三重県知事選、初の「同じ名字」対決 両候補、「名前」を連呼

【選挙カーから手を振る鈴木加奈子候補(右)と鈴木英敬候補=21日、津市内で】

任期満了(4月20日)に伴う知事選は、新人で元玉城町議の鈴木加奈子候補(79)=共産推薦=と現職で三選を目指す鈴木英敬候補(44)=自民、公明推薦=(届け出順)が舌戦を繰り広げているが、気になるのは候補者名が同じ「鈴木」だということ。知事選では県政史上初の事態。両候補者は名前を連呼するなどして対策に努めており、県選管も「フルネームで投票してほしい」としている。

「現職知事も鈴木でございますので、お間違いのございませんように必ず加奈子とお書き下さいますようよろしくお願いします」。鈴木加奈子候補が21日の出陣式で開口一番に訴えたのは「名前」だ。

陣営は鈴木加奈子候補の擁立が決まった時点から「同じ名字」への対策を検討していた。ポスターや選挙カー、チラシは名字よりも大きく「かなこ」と表記。名前を際立たせるため、ひらがなにしたという。

陣営のスタッフらは、候補者を「鈴木さん」ではなく、あえて「加奈子さん」と呼ぶ。スタッフの一人は「現職との違いを明確にできることに加え、同時に女性であることも強調できる」とメリットを説く。

対する鈴木英敬候補の陣営も「名前」を意識している。小菅弘正後援会長は出陣式で「図らずも二人とも鈴木さん。鈴木英敬とお書きいただきたい」と要請。候補者も「鈴木英敬、英敬、英敬」と連呼した。

「同じ名前」が笑いを生む場面も。県土地改良事業団体連合会長の亀井利克名張市長は22日の総会で、来賓の鈴木英敬候補を「鈴木で止まったらあきません。鈴木英敬知事」と紹介し、笑いに包まれた。

名前の違いを明確にするため、鈴木英敬候補の陣営は4千枚を超える選挙ポスターを貼り替える方針だ。現在のポスターは名字と名前が同じ大きさだが、陣営関係者は「次は名前の方を目立たせる」と話す。

県選管によると、知事選の立候補者が同じ名字となるのは、昭和22年の第一回以降で初めて。ちなみに平成28年2月の神奈川県藤沢市長選でも、立候補した三人のうち二人が「鈴木」だったという。

今回の知事選で投票用紙に名字だけを書いた場合、どうなるのか。公職選挙法は「氏または名のみを記載した投票は有効」と定めている。今回のようなケースでは、候補者の得票に応じて案分されるという。
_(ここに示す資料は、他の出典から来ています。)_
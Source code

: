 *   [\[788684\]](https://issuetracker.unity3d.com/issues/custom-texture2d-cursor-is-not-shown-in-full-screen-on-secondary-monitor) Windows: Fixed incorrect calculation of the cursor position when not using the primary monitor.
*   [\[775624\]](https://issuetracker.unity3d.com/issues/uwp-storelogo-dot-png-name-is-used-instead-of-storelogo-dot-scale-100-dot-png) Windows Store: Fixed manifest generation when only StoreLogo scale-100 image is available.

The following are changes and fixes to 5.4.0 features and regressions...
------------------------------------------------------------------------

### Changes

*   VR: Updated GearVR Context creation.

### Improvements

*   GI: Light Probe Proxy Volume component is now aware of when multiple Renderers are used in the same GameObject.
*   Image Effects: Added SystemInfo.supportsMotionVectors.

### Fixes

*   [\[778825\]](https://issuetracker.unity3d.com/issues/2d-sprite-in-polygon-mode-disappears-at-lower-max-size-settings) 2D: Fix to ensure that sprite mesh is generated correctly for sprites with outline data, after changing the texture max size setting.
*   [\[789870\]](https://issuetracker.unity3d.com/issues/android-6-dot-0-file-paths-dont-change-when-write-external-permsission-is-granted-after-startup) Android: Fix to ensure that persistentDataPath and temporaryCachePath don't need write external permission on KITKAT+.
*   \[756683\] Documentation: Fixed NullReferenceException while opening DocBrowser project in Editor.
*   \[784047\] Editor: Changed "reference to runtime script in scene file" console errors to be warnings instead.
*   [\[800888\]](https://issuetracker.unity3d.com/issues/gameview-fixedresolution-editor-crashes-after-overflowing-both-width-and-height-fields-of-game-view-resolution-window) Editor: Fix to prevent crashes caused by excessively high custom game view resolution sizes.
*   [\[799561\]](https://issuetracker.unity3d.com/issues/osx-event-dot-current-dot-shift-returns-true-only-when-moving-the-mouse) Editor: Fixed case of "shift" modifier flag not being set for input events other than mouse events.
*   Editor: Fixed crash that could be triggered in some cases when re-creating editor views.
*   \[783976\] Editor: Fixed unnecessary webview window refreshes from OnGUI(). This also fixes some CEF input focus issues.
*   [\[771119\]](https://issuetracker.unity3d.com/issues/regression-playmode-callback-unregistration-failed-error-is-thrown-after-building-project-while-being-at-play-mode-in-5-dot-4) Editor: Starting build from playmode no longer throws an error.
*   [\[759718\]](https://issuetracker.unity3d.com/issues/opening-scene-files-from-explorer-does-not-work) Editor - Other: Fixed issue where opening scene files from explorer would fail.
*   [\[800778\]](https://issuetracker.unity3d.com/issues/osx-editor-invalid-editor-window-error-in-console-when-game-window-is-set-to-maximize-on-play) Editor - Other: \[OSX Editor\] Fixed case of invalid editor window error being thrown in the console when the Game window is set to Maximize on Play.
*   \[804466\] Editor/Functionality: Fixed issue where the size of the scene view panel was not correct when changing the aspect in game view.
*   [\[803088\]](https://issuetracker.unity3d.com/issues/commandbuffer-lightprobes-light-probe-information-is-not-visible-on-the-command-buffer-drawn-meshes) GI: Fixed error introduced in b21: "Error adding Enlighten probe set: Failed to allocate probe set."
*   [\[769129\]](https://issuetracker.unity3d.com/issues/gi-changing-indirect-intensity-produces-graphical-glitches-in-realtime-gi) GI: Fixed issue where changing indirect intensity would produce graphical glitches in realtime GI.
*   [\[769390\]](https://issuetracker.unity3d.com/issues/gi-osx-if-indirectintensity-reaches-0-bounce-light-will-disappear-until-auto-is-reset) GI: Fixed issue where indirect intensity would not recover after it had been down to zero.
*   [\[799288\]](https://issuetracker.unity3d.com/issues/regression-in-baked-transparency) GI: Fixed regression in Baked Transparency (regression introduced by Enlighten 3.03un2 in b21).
一方、フルネームでなくても候補者が判別できれば案分せずに特定の候補者の得票となる。県選管は開票作業をスムーズに進めるため、どのような場合に特定の候補者に対する得票とするかを検討している。

とはいえ、次の県政を担うリーダーを決める重要な選挙。有権者が選んだ候補者の一票となるのが望ましい姿だ。県選管は「投票所の記載台に貼り付けた候補者名の通りに書いてほしい」と呼び掛けている。